• _YOUR GOAL_
Spot each line in the records below where the word "результатов" occurs, then copy it.

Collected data
+-------+
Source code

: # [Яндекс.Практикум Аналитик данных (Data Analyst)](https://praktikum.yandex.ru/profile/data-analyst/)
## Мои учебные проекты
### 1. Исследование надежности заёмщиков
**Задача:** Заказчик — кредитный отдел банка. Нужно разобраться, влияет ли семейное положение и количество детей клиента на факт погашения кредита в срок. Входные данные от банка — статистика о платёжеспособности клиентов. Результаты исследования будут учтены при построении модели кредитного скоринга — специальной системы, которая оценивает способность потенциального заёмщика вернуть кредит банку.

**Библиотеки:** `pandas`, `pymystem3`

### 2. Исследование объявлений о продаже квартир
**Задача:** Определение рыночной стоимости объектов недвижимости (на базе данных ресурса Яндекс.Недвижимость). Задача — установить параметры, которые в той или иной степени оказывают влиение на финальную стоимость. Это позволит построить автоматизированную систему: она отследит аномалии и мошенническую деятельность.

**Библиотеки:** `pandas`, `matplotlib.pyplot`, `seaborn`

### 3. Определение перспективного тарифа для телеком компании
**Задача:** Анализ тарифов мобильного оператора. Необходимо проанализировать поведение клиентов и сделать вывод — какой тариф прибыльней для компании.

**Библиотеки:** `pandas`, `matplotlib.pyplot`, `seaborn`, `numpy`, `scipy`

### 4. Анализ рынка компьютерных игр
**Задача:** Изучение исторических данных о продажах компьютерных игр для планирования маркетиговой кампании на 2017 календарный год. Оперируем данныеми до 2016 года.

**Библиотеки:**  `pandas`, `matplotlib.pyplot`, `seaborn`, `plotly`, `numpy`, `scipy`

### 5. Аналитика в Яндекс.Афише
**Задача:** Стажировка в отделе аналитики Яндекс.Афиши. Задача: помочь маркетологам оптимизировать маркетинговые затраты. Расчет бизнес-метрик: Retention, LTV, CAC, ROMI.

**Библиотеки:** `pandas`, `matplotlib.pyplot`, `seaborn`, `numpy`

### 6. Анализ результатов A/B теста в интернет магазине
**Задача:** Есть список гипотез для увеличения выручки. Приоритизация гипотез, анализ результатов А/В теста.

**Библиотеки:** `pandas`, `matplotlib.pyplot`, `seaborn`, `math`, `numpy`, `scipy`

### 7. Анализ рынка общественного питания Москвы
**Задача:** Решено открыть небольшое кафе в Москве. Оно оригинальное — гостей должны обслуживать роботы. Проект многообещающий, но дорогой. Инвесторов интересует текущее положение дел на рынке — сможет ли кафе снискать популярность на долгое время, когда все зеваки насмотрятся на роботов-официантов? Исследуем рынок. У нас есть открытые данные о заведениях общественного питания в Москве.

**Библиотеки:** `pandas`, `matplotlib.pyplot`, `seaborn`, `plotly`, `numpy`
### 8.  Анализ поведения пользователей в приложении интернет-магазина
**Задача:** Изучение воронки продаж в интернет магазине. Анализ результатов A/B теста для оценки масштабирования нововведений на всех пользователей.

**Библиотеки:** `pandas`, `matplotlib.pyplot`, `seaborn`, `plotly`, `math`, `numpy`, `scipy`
+-------+
• _OUTPUT OF THE EXERCISE_
### 6. Анализ результатов A/B теста в интернет магазине
**Задача:** Есть список гипотез для увеличения выручки. Приоритизация гипотез, анализ результатов А/В теста.
**Задача:** Изучение воронки продаж в интернет магазине. Анализ результатов A/B теста для оценки масштабирования нововведений на всех пользователей.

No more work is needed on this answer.